:: What to produce ::
Copy each line of the entries that contains the word "some".

Stored data
*****

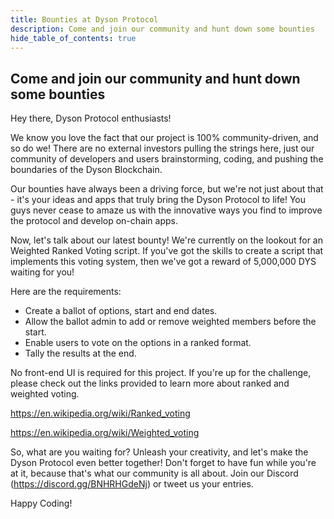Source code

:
 ```yaml
---
title: Bounties at Dyson Protocol
description: Come and join our community and hunt down some bounties
hide_table_of_contents: true
---
```


## Come and join our community and hunt down some bounties ##

Hey there, Dyson Protocol enthusiasts!

We know you love the fact that our project is 100% community-driven, and so do we! There are no external investors pulling the strings here, just our community of developers and users brainstorming, coding, and pushing the boundaries of the Dyson Blockchain.

Our bounties have always been a driving force, but we're not just about that - it's your ideas and apps that truly bring the Dyson Protocol to life! You guys never cease to amaze us with the innovative ways you find to improve the protocol and develop on-chain apps.

Now, let's talk about our latest bounty! We're currently on the lookout for an Weighted Ranked Voting script. If you've got the skills to create a script that implements this voting system, then we've got a reward of 5,000,000 DYS waiting for you!

Here are the requirements:

- Create a ballot of options, start and end dates.
- Allow the ballot admin to add or remove weighted members before the start.
- Enable users to vote on the options in a ranked format.
- Tally the results at the end.

No front-end UI is required for this project. If you're up for the challenge, please check out the links provided to learn more about ranked and weighted voting. 

https://en.wikipedia.org/wiki/Ranked_voting

https://en.wikipedia.org/wiki/Weighted_voting

So, what are you waiting for? Unleash your creativity, and let's make the Dyson Protocol even better together! Don't forget to have fun while you're at it, because that's what our community is all about. Join our Discord (https://discord.gg/BNHRHGdeNj) or tweet us your entries. 

Happy Coding!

*****

:: Solution to this task ::
description: Come and join our community and hunt down some bounties
## Come and join our community and hunt down some bounties ##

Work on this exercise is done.